- [THE DATA]

^^^^^^^^

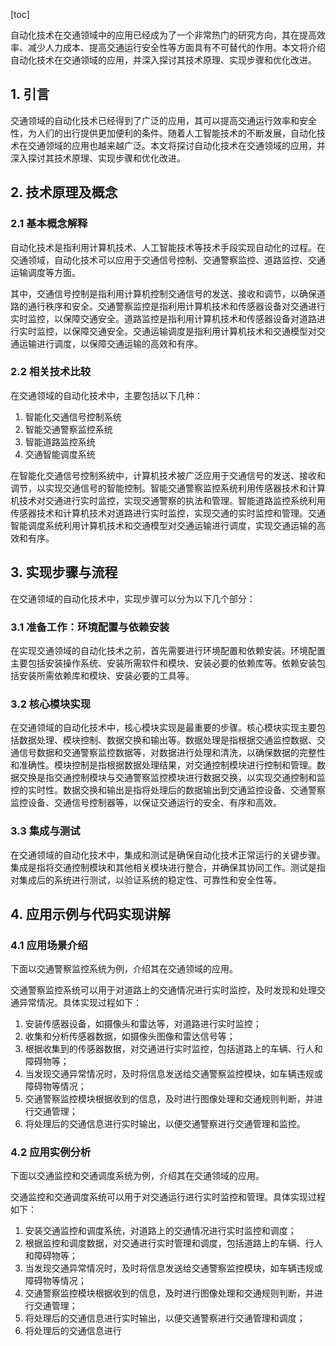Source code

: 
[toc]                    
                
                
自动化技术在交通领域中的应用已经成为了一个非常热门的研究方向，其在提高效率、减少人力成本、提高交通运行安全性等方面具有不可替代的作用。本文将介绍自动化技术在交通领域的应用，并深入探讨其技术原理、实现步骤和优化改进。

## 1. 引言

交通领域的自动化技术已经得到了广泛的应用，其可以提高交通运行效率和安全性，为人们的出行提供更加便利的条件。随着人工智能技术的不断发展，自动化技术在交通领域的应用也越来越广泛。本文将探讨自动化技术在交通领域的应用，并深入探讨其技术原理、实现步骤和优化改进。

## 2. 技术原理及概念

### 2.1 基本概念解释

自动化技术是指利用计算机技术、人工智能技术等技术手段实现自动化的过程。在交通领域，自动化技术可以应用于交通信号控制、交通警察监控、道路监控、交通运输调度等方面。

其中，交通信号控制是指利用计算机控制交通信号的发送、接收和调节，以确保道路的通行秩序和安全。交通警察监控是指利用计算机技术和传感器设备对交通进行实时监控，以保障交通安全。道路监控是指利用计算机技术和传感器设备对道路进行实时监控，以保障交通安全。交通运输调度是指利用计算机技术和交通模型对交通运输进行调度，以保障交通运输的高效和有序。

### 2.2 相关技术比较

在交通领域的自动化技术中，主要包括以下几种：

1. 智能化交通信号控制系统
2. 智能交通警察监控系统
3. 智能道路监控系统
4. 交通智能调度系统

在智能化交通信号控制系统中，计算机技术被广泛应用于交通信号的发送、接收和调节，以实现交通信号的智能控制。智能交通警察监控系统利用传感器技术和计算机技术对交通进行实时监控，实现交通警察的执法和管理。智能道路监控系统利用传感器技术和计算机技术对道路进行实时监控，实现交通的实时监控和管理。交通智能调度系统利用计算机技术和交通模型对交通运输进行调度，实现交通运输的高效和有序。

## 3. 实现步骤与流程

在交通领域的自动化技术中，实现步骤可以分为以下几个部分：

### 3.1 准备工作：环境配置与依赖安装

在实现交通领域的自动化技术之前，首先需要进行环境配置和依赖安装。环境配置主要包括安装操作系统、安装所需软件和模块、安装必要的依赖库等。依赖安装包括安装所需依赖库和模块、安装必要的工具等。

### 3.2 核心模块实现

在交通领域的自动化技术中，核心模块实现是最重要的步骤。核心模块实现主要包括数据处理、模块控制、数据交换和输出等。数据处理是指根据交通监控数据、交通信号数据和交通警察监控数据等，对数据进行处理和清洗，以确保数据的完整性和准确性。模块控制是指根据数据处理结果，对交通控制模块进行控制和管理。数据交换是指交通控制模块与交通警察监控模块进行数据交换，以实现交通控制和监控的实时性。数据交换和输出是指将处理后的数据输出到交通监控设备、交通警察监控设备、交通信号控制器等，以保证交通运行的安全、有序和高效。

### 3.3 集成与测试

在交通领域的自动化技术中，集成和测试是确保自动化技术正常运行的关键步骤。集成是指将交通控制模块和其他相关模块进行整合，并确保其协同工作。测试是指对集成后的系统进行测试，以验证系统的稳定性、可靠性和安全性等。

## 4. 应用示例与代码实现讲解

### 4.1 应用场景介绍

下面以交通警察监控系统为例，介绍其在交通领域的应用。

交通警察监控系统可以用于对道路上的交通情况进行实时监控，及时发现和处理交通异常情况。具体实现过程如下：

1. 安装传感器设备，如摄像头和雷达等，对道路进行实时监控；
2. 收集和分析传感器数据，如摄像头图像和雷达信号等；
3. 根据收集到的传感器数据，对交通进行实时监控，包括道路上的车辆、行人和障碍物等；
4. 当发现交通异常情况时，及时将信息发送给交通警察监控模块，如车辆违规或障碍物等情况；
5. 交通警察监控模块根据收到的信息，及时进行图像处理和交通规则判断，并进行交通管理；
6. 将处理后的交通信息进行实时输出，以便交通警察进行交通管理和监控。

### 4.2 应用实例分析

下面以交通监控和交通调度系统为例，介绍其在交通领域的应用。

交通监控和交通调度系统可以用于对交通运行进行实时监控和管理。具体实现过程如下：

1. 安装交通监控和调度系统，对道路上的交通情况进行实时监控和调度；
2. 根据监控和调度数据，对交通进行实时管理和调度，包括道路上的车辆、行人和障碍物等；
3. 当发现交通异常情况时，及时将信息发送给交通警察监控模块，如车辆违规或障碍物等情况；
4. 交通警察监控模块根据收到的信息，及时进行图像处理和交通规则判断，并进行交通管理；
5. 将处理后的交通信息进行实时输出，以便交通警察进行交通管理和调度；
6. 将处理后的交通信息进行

^^^^^^^^

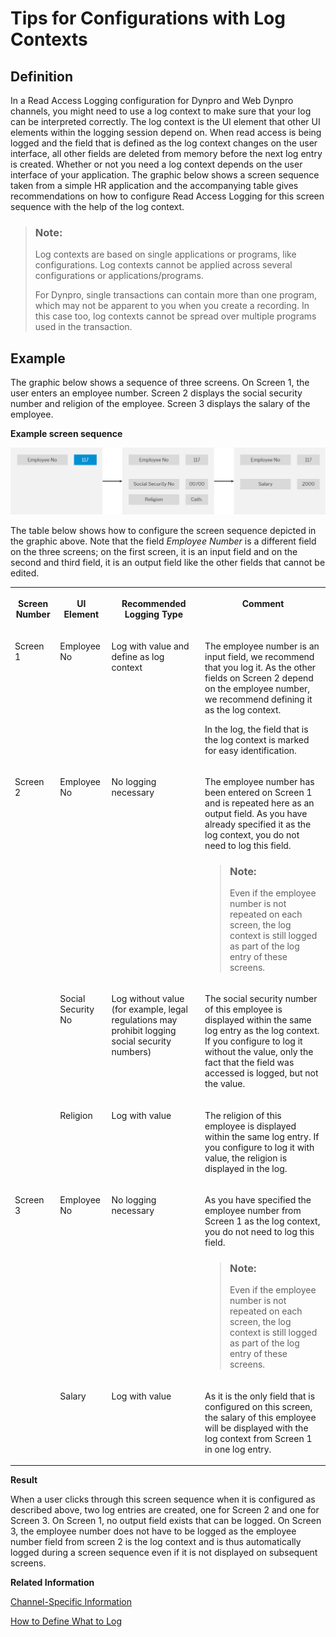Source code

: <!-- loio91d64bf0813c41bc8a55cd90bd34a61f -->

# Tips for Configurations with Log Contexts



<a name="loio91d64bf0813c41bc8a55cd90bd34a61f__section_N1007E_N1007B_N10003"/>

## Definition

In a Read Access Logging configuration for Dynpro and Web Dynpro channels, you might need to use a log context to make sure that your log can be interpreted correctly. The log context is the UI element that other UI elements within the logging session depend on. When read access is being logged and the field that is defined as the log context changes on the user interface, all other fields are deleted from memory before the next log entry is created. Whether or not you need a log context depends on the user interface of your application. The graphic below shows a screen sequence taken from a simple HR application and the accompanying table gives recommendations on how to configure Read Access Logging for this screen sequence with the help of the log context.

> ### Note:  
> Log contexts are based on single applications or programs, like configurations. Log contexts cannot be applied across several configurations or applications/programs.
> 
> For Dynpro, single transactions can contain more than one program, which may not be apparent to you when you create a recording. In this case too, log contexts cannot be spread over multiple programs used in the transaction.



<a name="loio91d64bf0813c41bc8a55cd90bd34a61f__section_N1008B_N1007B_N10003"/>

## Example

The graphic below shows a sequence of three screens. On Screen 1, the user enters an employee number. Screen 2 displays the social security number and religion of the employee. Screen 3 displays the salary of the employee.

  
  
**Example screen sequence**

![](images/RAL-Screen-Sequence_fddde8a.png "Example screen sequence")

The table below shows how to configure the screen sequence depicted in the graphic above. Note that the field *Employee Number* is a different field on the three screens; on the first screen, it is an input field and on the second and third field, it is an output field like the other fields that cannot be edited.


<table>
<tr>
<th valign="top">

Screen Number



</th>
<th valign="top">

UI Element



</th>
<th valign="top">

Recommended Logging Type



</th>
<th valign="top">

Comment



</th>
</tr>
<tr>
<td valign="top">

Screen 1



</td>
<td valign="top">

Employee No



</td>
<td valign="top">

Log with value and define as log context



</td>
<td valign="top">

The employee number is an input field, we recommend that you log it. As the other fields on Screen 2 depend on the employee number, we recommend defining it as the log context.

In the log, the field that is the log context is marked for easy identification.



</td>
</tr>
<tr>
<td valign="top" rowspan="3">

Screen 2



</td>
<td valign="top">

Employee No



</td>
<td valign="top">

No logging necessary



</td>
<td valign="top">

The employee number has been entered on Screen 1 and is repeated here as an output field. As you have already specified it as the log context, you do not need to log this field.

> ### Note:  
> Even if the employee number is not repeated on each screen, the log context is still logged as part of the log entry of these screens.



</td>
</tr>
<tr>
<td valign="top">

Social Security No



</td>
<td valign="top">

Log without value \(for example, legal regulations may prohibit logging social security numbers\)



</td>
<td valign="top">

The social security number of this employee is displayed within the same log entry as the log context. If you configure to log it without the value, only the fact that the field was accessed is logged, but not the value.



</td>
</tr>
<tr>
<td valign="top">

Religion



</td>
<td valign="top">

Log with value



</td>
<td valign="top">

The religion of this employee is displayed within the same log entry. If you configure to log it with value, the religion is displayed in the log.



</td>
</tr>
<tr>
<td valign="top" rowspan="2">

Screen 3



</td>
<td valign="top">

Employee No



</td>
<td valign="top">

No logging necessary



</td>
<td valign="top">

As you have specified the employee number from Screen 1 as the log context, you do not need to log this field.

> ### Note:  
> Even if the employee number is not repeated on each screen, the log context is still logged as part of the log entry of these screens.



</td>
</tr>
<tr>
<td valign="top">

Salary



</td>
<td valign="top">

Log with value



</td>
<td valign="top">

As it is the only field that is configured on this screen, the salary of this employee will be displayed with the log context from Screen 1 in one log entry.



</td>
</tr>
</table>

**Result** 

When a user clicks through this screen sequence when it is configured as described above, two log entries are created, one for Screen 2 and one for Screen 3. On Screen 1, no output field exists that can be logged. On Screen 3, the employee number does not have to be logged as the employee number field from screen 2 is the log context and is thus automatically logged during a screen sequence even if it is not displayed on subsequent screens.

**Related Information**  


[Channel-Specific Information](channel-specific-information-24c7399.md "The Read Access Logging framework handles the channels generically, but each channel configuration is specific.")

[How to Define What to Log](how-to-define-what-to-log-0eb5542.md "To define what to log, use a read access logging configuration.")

^^^^^^^^

- [YOUR OBJECTIVE] Counting only those lines of the data above where the word "like" appears, give the number and nothing more.

- [ANSWER] 2